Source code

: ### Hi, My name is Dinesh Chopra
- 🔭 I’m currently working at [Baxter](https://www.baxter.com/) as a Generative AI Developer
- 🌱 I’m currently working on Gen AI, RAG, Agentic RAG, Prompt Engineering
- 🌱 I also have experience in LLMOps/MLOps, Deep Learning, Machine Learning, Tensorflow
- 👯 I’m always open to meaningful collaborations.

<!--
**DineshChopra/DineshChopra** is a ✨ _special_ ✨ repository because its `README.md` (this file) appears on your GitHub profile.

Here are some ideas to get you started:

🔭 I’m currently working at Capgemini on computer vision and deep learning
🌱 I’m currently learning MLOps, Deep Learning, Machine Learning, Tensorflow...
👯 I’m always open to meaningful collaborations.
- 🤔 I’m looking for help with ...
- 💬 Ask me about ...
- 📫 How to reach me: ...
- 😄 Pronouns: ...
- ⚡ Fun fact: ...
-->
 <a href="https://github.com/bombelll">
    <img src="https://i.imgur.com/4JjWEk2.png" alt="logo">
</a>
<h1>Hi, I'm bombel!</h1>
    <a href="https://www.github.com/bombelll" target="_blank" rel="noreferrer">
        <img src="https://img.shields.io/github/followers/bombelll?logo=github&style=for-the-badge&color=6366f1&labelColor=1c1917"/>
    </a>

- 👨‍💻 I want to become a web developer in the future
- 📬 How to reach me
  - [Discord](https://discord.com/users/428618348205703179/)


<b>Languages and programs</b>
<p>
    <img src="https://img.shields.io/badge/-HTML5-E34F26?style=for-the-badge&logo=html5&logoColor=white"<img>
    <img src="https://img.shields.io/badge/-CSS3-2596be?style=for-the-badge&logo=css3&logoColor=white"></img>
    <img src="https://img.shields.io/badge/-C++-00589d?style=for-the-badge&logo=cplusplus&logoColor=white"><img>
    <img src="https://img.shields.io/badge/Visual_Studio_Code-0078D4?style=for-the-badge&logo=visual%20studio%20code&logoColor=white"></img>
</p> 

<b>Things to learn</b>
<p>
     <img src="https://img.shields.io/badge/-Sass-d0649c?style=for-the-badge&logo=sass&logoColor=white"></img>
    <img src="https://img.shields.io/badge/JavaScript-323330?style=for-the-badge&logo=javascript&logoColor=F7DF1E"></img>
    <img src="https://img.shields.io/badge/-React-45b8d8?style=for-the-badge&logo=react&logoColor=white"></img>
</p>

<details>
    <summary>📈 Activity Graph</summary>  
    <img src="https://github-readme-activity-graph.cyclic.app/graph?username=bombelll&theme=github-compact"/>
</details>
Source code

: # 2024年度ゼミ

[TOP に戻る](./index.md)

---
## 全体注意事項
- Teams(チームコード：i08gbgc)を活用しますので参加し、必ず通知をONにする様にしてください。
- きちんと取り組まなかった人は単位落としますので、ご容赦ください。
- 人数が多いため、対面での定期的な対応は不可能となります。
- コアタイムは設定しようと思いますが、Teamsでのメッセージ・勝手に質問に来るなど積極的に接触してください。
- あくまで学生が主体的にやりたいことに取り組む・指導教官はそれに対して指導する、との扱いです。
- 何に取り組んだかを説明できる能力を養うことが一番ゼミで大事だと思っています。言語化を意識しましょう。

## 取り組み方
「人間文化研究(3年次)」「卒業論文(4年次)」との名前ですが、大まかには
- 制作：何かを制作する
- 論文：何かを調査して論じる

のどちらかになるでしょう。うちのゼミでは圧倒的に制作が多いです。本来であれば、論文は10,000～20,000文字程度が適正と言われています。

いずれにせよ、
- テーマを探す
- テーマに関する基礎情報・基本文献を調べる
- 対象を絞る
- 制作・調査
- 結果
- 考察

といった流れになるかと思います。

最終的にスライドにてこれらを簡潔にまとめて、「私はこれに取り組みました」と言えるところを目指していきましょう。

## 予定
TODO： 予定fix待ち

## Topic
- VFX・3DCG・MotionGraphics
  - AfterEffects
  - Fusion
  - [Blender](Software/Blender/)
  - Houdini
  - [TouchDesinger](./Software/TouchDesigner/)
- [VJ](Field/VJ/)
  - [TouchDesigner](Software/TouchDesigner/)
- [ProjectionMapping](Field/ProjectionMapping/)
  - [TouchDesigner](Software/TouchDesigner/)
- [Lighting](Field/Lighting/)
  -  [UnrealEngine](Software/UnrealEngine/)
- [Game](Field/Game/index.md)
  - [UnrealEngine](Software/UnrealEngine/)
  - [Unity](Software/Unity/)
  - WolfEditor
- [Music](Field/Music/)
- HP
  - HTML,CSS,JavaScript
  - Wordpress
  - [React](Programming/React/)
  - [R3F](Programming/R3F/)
______________________________
**Exercise details**
Each line of the material with the word "React" in it should be listed.

**Response to this exercise**
    <img src="https://img.shields.io/badge/-React-45b8d8?style=for-the-badge&logo=react&logoColor=white"></img>
  - [React](Programming/React/)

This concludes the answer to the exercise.